- Church: Roman Catholic Church
- Archdiocese: Roman Catholic Archdiocese of Kampala
- See: Roman Catholic Diocese of Lugazi
- Appointed: 4 November 2014
- Installed: 3 January 2015
- Predecessor: Matthias Ssekamaanya
- Successor: Incumbent
- Other post: Auxiliary Bishop of Kampala (2 January 1999 - 4 November 2014)

Orders
- Ordination: 3 June 1983
- Consecration: 17 April 1999 by Emmanuel Kiwanuka Nsubuga
- Rank: Bishop

Personal details
- Born: Christopher Kakooza 15 November 1952 (age 73) Lusaze, Rubaga Division, Kampala, Uganda

= Christopher Kakooza =

Ugandan Roman Catholic prelate (born in 1952)

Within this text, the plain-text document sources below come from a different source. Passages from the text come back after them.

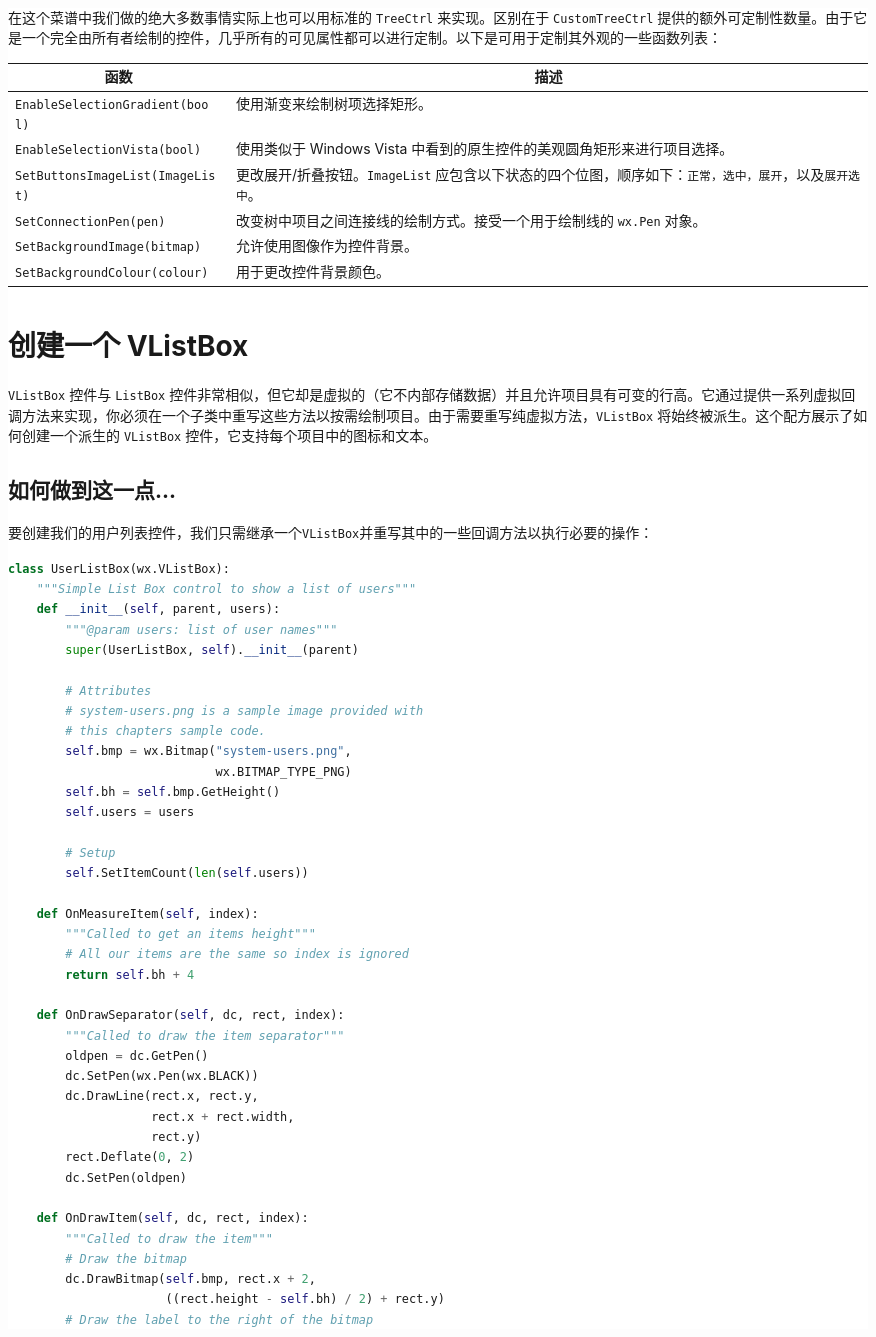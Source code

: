 在这个菜谱中我们做的绝大多数事情实际上也可以用标准的 `TreeCtrl` 来实现。区别在于 `CustomTreeCtrl` 提供的额外可定制性数量。由于它是一个完全由所有者绘制的控件，几乎所有的可见属性都可以进行定制。以下是可用于定制其外观的一些函数列表：

| 函数 | 描述 |
| --- | --- |
| `EnableSelectionGradient(bool)` | 使用渐变来绘制树项选择矩形。 |
| `EnableSelectionVista(bool)` | 使用类似于 Windows Vista 中看到的原生控件的美观圆角矩形来进行项目选择。 |
| `SetButtonsImageList(ImageList)` | 更改展开/折叠按钮。`ImageList` 应包含以下状态的四个位图，顺序如下：`正常，选中，展开`，以及`展开选中`。 |
| `SetConnectionPen(pen)` | 改变树中项目之间连接线的绘制方式。接受一个用于绘制线的 `wx.Pen` 对象。 |
| `SetBackgroundImage(bitmap)` | 允许使用图像作为控件背景。 |
| `SetBackgroundColour(colour)` | 用于更改控件背景颜色。 |

# 创建一个 VListBox

`VListBox` 控件与 `ListBox` 控件非常相似，但它却是虚拟的（它不内部存储数据）并且允许项目具有可变的行高。它通过提供一系列虚拟回调方法来实现，你必须在一个子类中重写这些方法以按需绘制项目。由于需要重写纯虚拟方法，`VListBox` 将始终被派生。这个配方展示了如何创建一个派生的 `VListBox` 控件，它支持每个项目中的图标和文本。

## 如何做到这一点...

要创建我们的用户列表控件，我们只需继承一个`VListBox`并重写其中的一些回调方法以执行必要的操作：

```py
class UserListBox(wx.VListBox):
    """Simple List Box control to show a list of users"""
    def __init__(self, parent, users):
        """@param users: list of user names"""
        super(UserListBox, self).__init__(parent)

        # Attributes
        # system-users.png is a sample image provided with
        # this chapters sample code.
        self.bmp = wx.Bitmap("system-users.png",
                             wx.BITMAP_TYPE_PNG)
        self.bh = self.bmp.GetHeight()
        self.users = users

        # Setup
        self.SetItemCount(len(self.users))

    def OnMeasureItem(self, index):
        """Called to get an items height"""
        # All our items are the same so index is ignored
        return self.bh + 4

    def OnDrawSeparator(self, dc, rect, index):
        """Called to draw the item separator"""
        oldpen = dc.GetPen()
        dc.SetPen(wx.Pen(wx.BLACK))
        dc.DrawLine(rect.x, rect.y,
                    rect.x + rect.width,
                    rect.y)
        rect.Deflate(0, 2)
        dc.SetPen(oldpen)

    def OnDrawItem(self, dc, rect, index):
        """Called to draw the item"""
        # Draw the bitmap
        dc.DrawBitmap(self.bmp, rect.x + 2,
                      ((rect.height - self.bh) / 2) + rect.y)
        # Draw the label to the right of the bitmap
```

Christopher Kakooza (born 15 November 1952), is a Roman Catholic prelate who is the Bishop of the Roman Catholic Diocese of Lugazi, in Uganda, since 4 November 2014. Before that, from 2 January 1999 until 4 November 2014, he served as Auxiliary Bishop of the Roman Catholic Archdiocese of Kampala. While auxiliary bishop, he was concurrently assigned as Titular Bushop of Numidia. He was appointed bishop by Pope John Paul II. He received his episcopal concecration on 17 April 1999. The Principal Consecrator was Cardinal Emmanuel Wamala, Archbishop of Kampala. On 4 November 2014, Pope Francis transferred him to Lugazi and appointed him local ordinary there. He was installed at Lugazi on 3 January 2015.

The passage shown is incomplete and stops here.